Покончить с собой у него не хватало сил.
Сознаться?
Нет, не этого ему хотелось. Ему хотелось рассказать! Непременно рассказать! И именно потому, что ему хотелось рассказать, он не мог покончить с собой.
Ночью, через два дня после того как увезли Левонтия, Хуммель постучался к вдове и попросил ее связать его с другими «гросс малшик», которые делают «бах» и «бум». Потом он показал, что иначе его повесят.
— Некорошо! — сказал он.
— Нехорошо! — зябко кутаясь в шаль, сказала вдова.
Перед рассветом о просьбе Хуммеля доложили Лбову.
Предысторию Лбов знал и назначил толстому немцу день и час встречи.
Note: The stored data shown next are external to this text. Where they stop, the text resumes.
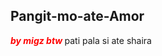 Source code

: <html>
<head>
<title>eye_sight_test.exe</title>
</head>
<body>
<h2><font face=verdana">Pangit-mo-ate-Amor</h2></font
<d1>
<dt><font color="red"><b><i>by migz btw
</i></b></font>pati pala si ate shaira
</body>
</html>
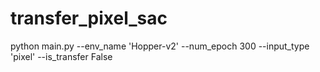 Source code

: # transfer_pixel_sac
python main.py --env_name 'Hopper-v2' --num_epoch 300 --input_type 'pixel' --is_transfer False
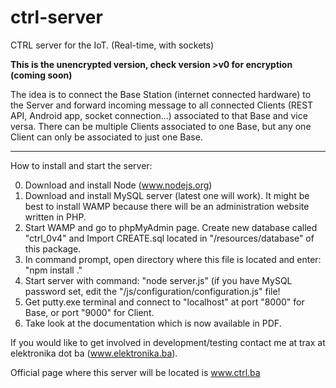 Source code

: ctrl-server
===========

CTRL server for the IoT. (Real-time, with sockets)

**This is the unencrypted version, check version >v0 for encryption (coming soon)**

The idea is to connect the Base Station (internet connected hardware) to the Server and forward incoming message to all connected Clients (REST API, Android app, socket connection...) associated to that Base and vice versa. There can be multiple Clients associated to one Base, but any 
one Client can only be associated to just one Base. 

---

How to install and start the server:

0. Download and install Node (www.nodejs.org)
1. Download and install MySQL server (latest one will work). It might be best to install WAMP because there will be an administration website written in PHP.
2. Start WAMP and go to phpMyAdmin page. Create new database called "ctrl_0v4" and Import CREATE.sql located in "/resources/database" of this package.
3. In command prompt, open directory where this file is located and enter: "npm install ."
4. Start server with command: "node server.js" (if you have MySQL password set, edit the "/js/configuration/configuration.js" file!
5. Get putty.exe terminal and connect to "localhost" at port "8000" for Base, or port "9000" for Client.
6. Take look at the documentation which is now available in PDF.

If you would like to get involved in development/testing contact me at trax at elektronika dot ba (www.elektronika.ba).


Official page where this server will be located is www.ctrl.ba

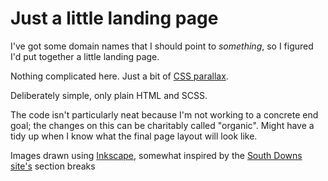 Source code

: # Just a little landing page
I've got some domain names that I should point to _something_, so I figured I'd put together a little landing page.

Nothing complicated here. Just a bit of [CSS parallax](https://keithclark.co.uk/articles/pure-css-parallax-websites/).

Deliberately simple, only plain HTML and SCSS.

The code isn't particularly neat because I'm not working to a concrete end goal; the changes on this can be charitably called "organic". Might have a tidy up when I know what the final page layout will look like.

Images drawn using [Inkscape](https://inkscape.org/), somewhat inspired by the [South Downs site's](https://www.southdowns.gov.uk/) section breaks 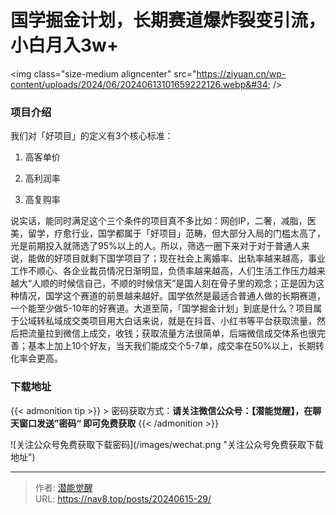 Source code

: # 国学掘金计划，长期赛道爆炸裂变引流，小白月入3w&#43;


&lt;img class=&#34;size-medium aligncenter&#34; src=&#34;https://ziyuan.cn/wp-content/uploads/2024/06/20240613101659222126.webp&#34;  /&gt;

###  项目介绍

我们对「好项目」的定义有3个核心标准：

 1. 高客单价

 1. 高利润率

 1. 高复购率

说实话，能同时满足这个三个条件的项目真不多比如：网创IP，二奢，减脂，医美，留学，疗愈行业，国学都属于「好项目」范畴，但大部分入局的门槛太高了，光是前期投入就筛选了95%以上的人。所以，筛选一圈下来对于对于普通人来说，能做的好项目就剩下国学项目了；现在社会上离婚率、出轨率越来越高，事业工作不顺心、各企业裁员情况日渐明显，负债率越来越高，人们生活工作压力越来越大“人顺的时候信自己，不顺的时候信天”是国人刻在骨子里的观念；正是因为这种情况，国学这个赛道的前景越来越好。国学依然是最适合普通人做的长期赛道，一个能至少做5-10年的好赛道。大道至简，「国学掘金计划」到底是什么？项目属于公域转私域成交类项目用大白话来说，就是在抖音、小红书等平台获取流量，然后把流量拉到微信上成交，收钱；获取流量方法很简单，后端微信成交体系也很完善；基本上加上10个好友，当天我们能成交个5-7单，成交率在50%以上，长期转化率会更高。

### 下载地址




{{&lt; admonition tip &gt;}}
&gt; 密码获取方式：**请关注微信公众号：【潜能觉醒】，在聊天窗口发送”密码“ 即可免费获取**
{{&lt; /admonition &gt;}}


![关注公众号免费获取下载密码](/images/wechat.png &#34;关注公众号免费获取下载地址&#34;)

---

> 作者: [潜能觉醒](https://nav8.top)  
> URL: https://nav8.top/posts/20240615-29/  

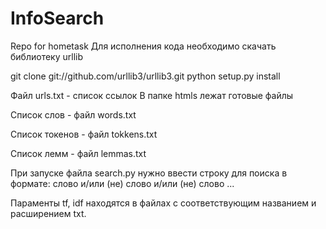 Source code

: # InfoSearch
Repo for hometask 
Для исполнения кода необходимо скачать библиотеку urllib

 git clone git://github.com/urllib3/urllib3.git
 python setup.py install
 
 Файл urls.txt - список ссылок
 В папке htmls лежат готовые файлы
 
Список слов - файл words.txt

Список токенов - файл tokkens.txt

Список лемм - файл lemmas.txt

При запуске файла search.py нужно ввести строку для поиска в формате: слово и/или (не) слово и/или (не) слово ...

Параменты tf, idf находятся в файлах с соответствующим названием и расширением txt.
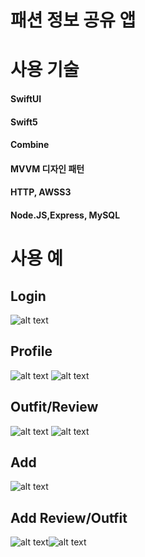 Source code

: # 패션 정보 공유 앱

# 사용 기술

#### SwiftUI

#### Swift5

#### Combine

#### MVVM 디자인 패턴

#### HTTP, AWSS3 

#### Node.JS,Express, MySQL



# 사용 예

## Login 
![alt text](https://github.com/junbangg/flex/blob/master/exampleimg/login.png?raw=true)

## Profile 
![alt text](https://github.com/junbangg/flex/blob/master/exampleimg/newprofile.png?raw=true) ![alt text](https://github.com/junbangg/flex/blob/master/exampleimg/newprofile_review3.png?raw=true)

## Outfit/Review
![alt text](https://github.com/junbangg/flex/blob/master/exampleimg/newoutfit.png?raw=true) ![alt text](https://github.com/junbangg/flex/blob/master/exampleimg/review.png?raw=true)

## Add
![alt text](https://github.com/junbangg/flex/blob/master/exampleimg/add.png?raw=true)

## Add Review/Outfit
![alt text](https://github.com/junbangg/flex/blob/master/exampleimg/add_review.png?raw=true)![alt text](https://github.com/junbangg/flex/blob/master/exampleimg/add_outfit.png?raw=true)
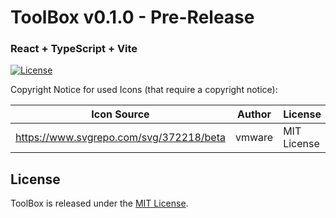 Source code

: # ToolBox v0.1.0 - Pre-Release
### React + TypeScript + Vite

[![License](https://img.shields.io/badge/license-MIT-blue.svg)](https://github.com/justinvollmer/Toolbox/blob/main/LICENSE)

Copyright Notice for used Icons (that require a copyright notice):

Icon Source | Author | License
--- | --- | ---
https://www.svgrepo.com/svg/372218/beta | vmware | MIT License

## License

ToolBox is released under the [MIT License](https://github.com/justinvollmer/ToolBox/blob/main/LICENSE). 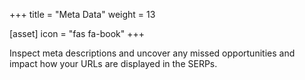 +++
title = "Meta Data"
weight = 13

[asset]
  icon = "fas fa-book"
+++

Inspect meta descriptions and uncover any missed opportunities and impact how your URLs are displayed in the SERPs.
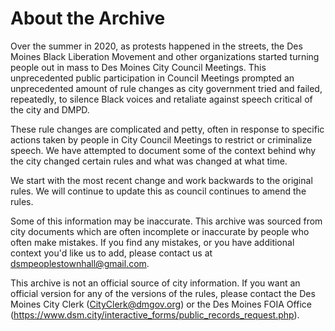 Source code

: # About the Archive

Over the summer in 2020, as protests happened in the streets, 
the Des Moines Black Liberation Movement and other organizations 
started turning people out in mass to Des Moines City Council Meetings. 
This unprecedented public participation in Council Meetings prompted an unprecedented amount of rule changes 
as city government tried and failed, repeatedly, 
to silence Black voices and retaliate against speech critical of the city and DMPD.

These rule changes are complicated and petty, often in response to specific 
actions taken by people in City Council Meetings to restrict or criminalize speech.
We have attempted to document some of the context 
behind why the city changed certain rules and what was changed at what time.

We start with the most recent change and work backwards to the original rules. 
We will continue to update this as council continues to amend the rules.

Some of this information may be inaccurate. 
This archive was sourced from city documents which are often incomplete or inaccurate
by people who often make mistakes.
If you find any mistakes, or you have additional context you'd like us to add,
please contact us at dsmpeoplestownhall@gmail.com.

This archive is not an official source of city information.
If you want an official version for any of the versions of the rules, 
please contact 
the Des Moines City Clerk (CityClerk@dmgov.org) 
or the Des Moines FOIA Office (https://www.dsm.city/interactive_forms/public_records_request.php).
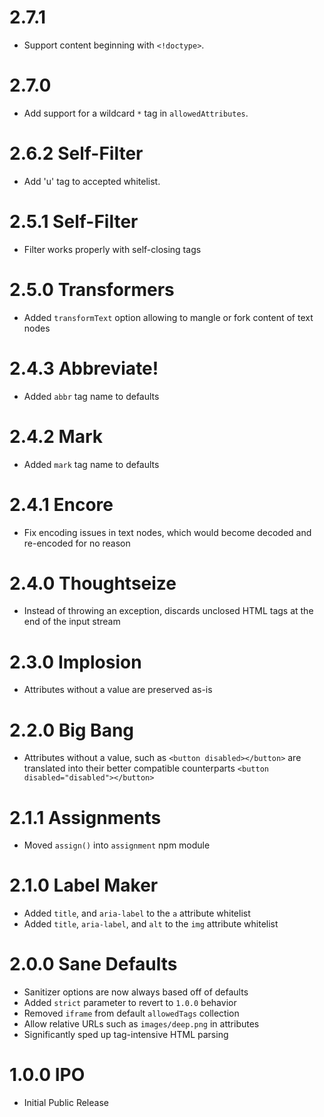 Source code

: # 2.7.1
- Support content beginning with `<!doctype>`.

# 2.7.0

- Add support for a wildcard `*` tag in `allowedAttributes`.

# 2.6.2 Self-Filter

- Add 'u' tag to accepted whitelist.

# 2.5.1 Self-Filter

- Filter works properly with self-closing tags

# 2.5.0 Transformers

- Added `transformText` option allowing to mangle or fork content of text nodes

# 2.4.3 Abbreviate!

- Added `abbr` tag name to defaults

# 2.4.2 Mark

- Added `mark` tag name to defaults

# 2.4.1 Encore

- Fix encoding issues in text nodes, which would become decoded and re-encoded for no reason

# 2.4.0 Thoughtseize

- Instead of throwing an exception, discards unclosed HTML tags at the end of the input stream

# 2.3.0 Implosion

- Attributes without a value are preserved as-is

# 2.2.0 Big Bang

- Attributes without a value, such as `<button disabled></button>` are translated into their better compatible counterparts `<button disabled="disabled"></button>`

# 2.1.1 Assignments

- Moved `assign()` into `assignment` npm module

# 2.1.0 Label Maker

- Added `title`, and `aria-label` to the `a` attribute whitelist
- Added `title`, `aria-label`, and `alt` to the `img` attribute whitelist

# 2.0.0 Sane Defaults

- Sanitizer options are now always based off of defaults
- Added `strict` parameter to revert to `1.0.0` behavior
- Removed `iframe` from default `allowedTags` collection
- Allow relative URLs such as `images/deep.png` in attributes
- Significantly sped up tag-intensive HTML parsing

# 1.0.0 IPO

- Initial Public Release
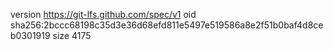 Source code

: version https://git-lfs.github.com/spec/v1
oid sha256:2bccc68198c35d3e36d68efd811e5497e519586a8e2f51b0baf4d8ceb0301919
size 4175
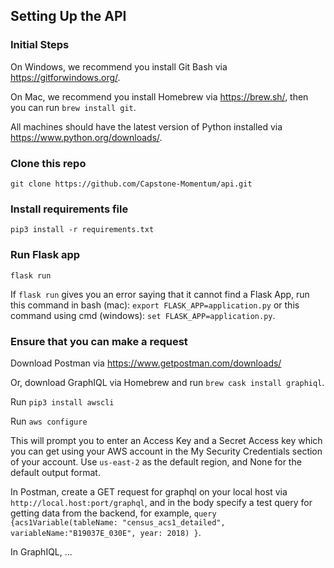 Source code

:## Setting Up the API

### Initial Steps
On Windows, we recommend you install Git Bash via https://gitforwindows.org/.

On Mac, we recommend you install Homebrew via https://brew.sh/, then you can run `brew install git`.

All machines should have the latest version of Python installed via https://www.python.org/downloads/.

### Clone this repo
`git clone https://github.com/Capstone-Momentum/api.git`

### Install requirements file
`pip3 install -r requirements.txt`

### Run Flask app
`flask run`

If `flask run` gives you an error saying that it cannot find a Flask App, run this command in bash (mac): `export FLASK_APP=application.py` or this command using cmd (windows): `set FLASK_APP=application.py`.

### Ensure that you can make a request
Download Postman via https://www.getpostman.com/downloads/

Or, download GraphIQL via Homebrew and run `brew cask install graphiql`.

Run `pip3 install awscli`

Run `aws configure`

This will prompt you to enter an Access Key and a Secret Access key which you can get using your AWS account in the My Security Credentials section of your account. Use `us-east-2` as the default region, and None for the default output format.

In Postman, create a GET request for graphql on your local host via `http://local.host:port/graphql`, and in the body specify a test query for getting data from the backend, for example, `query {acs1Variable(tableName: "census_acs1_detailed", variableName:"B19037E_030E", year: 2018) }`.

In GraphIQL, ...
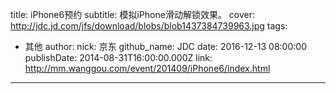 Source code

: title: iPhone6预约
subtitle: 模拟iPhone滑动解锁效果。
cover: http://jdc.jd.com/jfs/download/blobs/blob1437384739963.jpg
tags:
  - 其他
author:
  nick: 京东
  github_name: JDC
date: 2016-12-13 08:00:00
publishDate: 2014-08-31T16:00:00.000Z
link: http://mm.wanggou.com/event/201409/iPhone6/index.html

--- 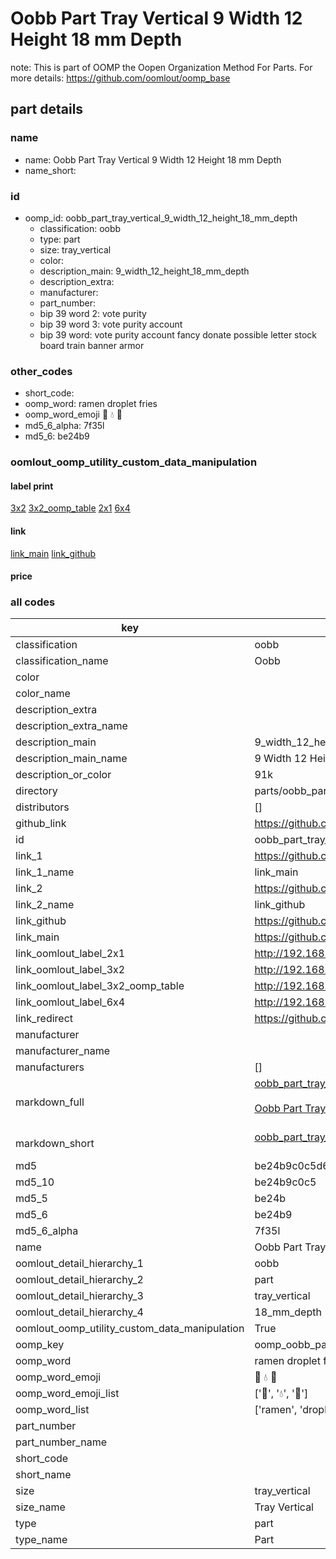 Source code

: # Oobb Part Tray Vertical 9 Width 12 Height 18 mm Depth  

note: This is part of OOMP the Oopen Organization Method For Parts. For more details: https://github.com/oomlout/oomp_base

##  part details
  







### name
* name: Oobb Part Tray Vertical 9 Width 12 Height 18 mm Depth
* name_short: 
### id
* oomp_id: oobb_part_tray_vertical_9_width_12_height_18_mm_depth
  * classification: oobb
  * type: part
  * size: tray_vertical
  * color: 
  * description_main: 9_width_12_height_18_mm_depth
  * description_extra: 
  * manufacturer: 
  * part_number: 
  * bip 39 word 2: vote purity
  * bip 39 word 3: vote purity account
  * bip 39 word: vote purity account fancy donate possible letter stock board train banner armor

### other_codes
* short_code: 
* oomp_word: ramen droplet fries
* oomp_word_emoji :ramen: :droplet: :fries:
* md5_6_alpha: 7f35l
* md5_6: be24b9






### oomlout_oomp_utility_custom_data_manipulation
#### label print
[3x2](http://192.168.1.245:1112/?label=oomp%207f35l)
[3x2_oomp_table](http://192.168.1.108:1112/?label=oomp%207f35l)
[2x1](http://192.168.1.242:1112/?label=oomp%207f35l)
[6x4](http://192.168.1.55:1112/?label=oomp%207f35l)    

#### link

[link_main](https://github.com/oomlout/oomlout_oomp_version_1_messy/tree/main/parts/oobb_part_tray_vertical_9_width_12_height_18_mm_depth) [link_github](https://github.com/oomlout/oomlout_oomp_version_1_messy/tree/main/parts/oobb_part_tray_vertical_9_width_12_height_18_mm_depth)                             

#### price







### all codes 
| key | value |  
| --- | --- |  
| classification | oobb |  
| classification_name | Oobb |  
| color |  |  
| color_name |  |  
| description_extra |  |  
| description_extra_name |  |  
| description_main | 9_width_12_height_18_mm_depth |  
| description_main_name | 9 Width 12 Height 18 mm Depth |  
| description_or_color | 91k |  
| directory | parts/oobb_part_tray_vertical_9_width_12_height_18_mm_depth |  
| distributors | [] |  
| github_link | https://github.com/oomlout/oomlout_oomp_part_src/tree/main/parts/oobb_part_tray_vertical_9_width_12_height_18_mm_depth |  
| id | oobb_part_tray_vertical_9_width_12_height_18_mm_depth |  
| link_1 | https://github.com/oomlout/oomlout_oomp_version_1_messy/tree/main/parts/oobb_part_tray_vertical_9_width_12_height_18_mm_depth |  
| link_1_name | link_main |  
| link_2 | https://github.com/oomlout/oomlout_oomp_version_1_messy/tree/main/parts/oobb_part_tray_vertical_9_width_12_height_18_mm_depth |  
| link_2_name | link_github |  
| link_github | https://github.com/oomlout/oomlout_oomp_version_1_messy/tree/main/parts/oobb_part_tray_vertical_9_width_12_height_18_mm_depth |  
| link_main | https://github.com/oomlout/oomlout_oomp_version_1_messy/tree/main/parts/oobb_part_tray_vertical_9_width_12_height_18_mm_depth |  
| link_oomlout_label_2x1 | http://192.168.1.242:1112/?label=oomp%207f35l |  
| link_oomlout_label_3x2 | http://192.168.1.245:1112/?label=oomp%207f35l |  
| link_oomlout_label_3x2_oomp_table | http://192.168.1.108:1112/?label=oomp%207f35l |  
| link_oomlout_label_6x4 | http://192.168.1.55:1112/?label=oomp%207f35l |  
| link_redirect | https://github.com/oomlout/oomlout_oomp_version_1_messy/tree/main/parts/oobb_part_tray_vertical_9_width_12_height_18_mm_depth |  
| manufacturer |  |  
| manufacturer_name |  |  
| manufacturers | [] |  
| markdown_full | [oobb_part_tray_vertical_9_width_12_height_18_mm_depth](none)<br>[](none)<br>[Oobb Part Tray Vertical 9 Width 12 Height 18 Mm Depth](none)<br><br> |  
| markdown_short | [oobb_part_tray_vertical_9_width_12_height_18_mm_depth](none)<br><br> |  
| md5 | be24b9c0c5d61012a220852e032b97af |  
| md5_10 | be24b9c0c5 |  
| md5_5 | be24b |  
| md5_6 | be24b9 |  
| md5_6_alpha | 7f35l |  
| name | Oobb Part Tray Vertical 9 Width 12 Height 18 mm Depth |  
| oomlout_detail_hierarchy_1 | oobb |  
| oomlout_detail_hierarchy_2 | part |  
| oomlout_detail_hierarchy_3 | tray_vertical |  
| oomlout_detail_hierarchy_4 | 18_mm_depth |  
| oomlout_oomp_utility_custom_data_manipulation | True |  
| oomp_key | oomp_oobb_part_tray_vertical_9_width_12_height_18_mm_depth |  
| oomp_word | ramen droplet fries |  
| oomp_word_emoji | :ramen: :droplet: :fries: |  
| oomp_word_emoji_list | [':ramen:', ':droplet:', ':fries:'] |  
| oomp_word_list | ['ramen', 'droplet', 'fries'] |  
| part_number |  |  
| part_number_name |  |  
| short_code |  |  
| short_name |  |  
| size | tray_vertical |  
| size_name | Tray Vertical |  
| type | part |  
| type_name | Part |  
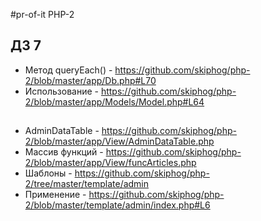 #pr-of-it PHP-2
## ДЗ 7
* Метод queryEach() - https://github.com/skiphog/php-2/blob/master/app/Db.php#L70
* Использование - https://github.com/skiphog/php-2/blob/master/app/Models/Model.php#L64
##
* AdminDataTable - https://github.com/skiphog/php-2/blob/master/app/View/AdminDataTable.php
* Массив функций - https://github.com/skiphog/php-2/blob/master/app/View/funcArticles.php
* Шаблоны - https://github.com/skiphog/php-2/tree/master/template/admin
* Применение - https://github.com/skiphog/php-2/blob/master/template/admin/index.php#L6

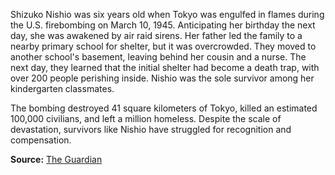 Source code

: 
Shizuko Nishio was six years old when Tokyo was engulfed in flames during the U.S. firebombing on March 10, 1945. Anticipating her birthday the next day, she was awakened by air raid sirens. Her father led the family to a nearby primary school for shelter, but it was overcrowded. They moved to another school's basement, leaving behind her cousin and a nurse. The next day, they learned that the initial shelter had become a death trap, with over 200 people perishing inside. Nishio was the sole survivor among her kindergarten classmates.

The bombing destroyed 41 square kilometers of Tokyo, killed an estimated 100,000 civilians, and left a million homeless. Despite the scale of devastation, survivors like Nishio have struggled for recognition and compensation.

**Source:** [The Guardian](https://www.theguardian.com/world/2025/mar/10/great-tokyo-air-raid-firebombing-anniversary-america-survivors)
На эту встречу должна была выйти охраняемая своими ребятами отрядная разведчица Маня Шерстнюк — девушка боевая и толковая.
Закинув за плечо двустволку и захватив патронташ, Хуммель в назначенное время появился на опушке, возле Карачаевского старого тракта. Все шло хорошо до той минуты, пока ясноглазый Эрих Герц, провожающий своего шефа ельником, не понял толком, куда пошел неповоротливый, по его представлению, глупый и старый толстяк Хуммель. А когда понял, то выстрелил из снайперской винтовки с оптическим прицелом, стрельбой из которой в совершенстве овладел, убивая с дальнего расстояния рыбачащих мальчишек и мужиков села Заснижье.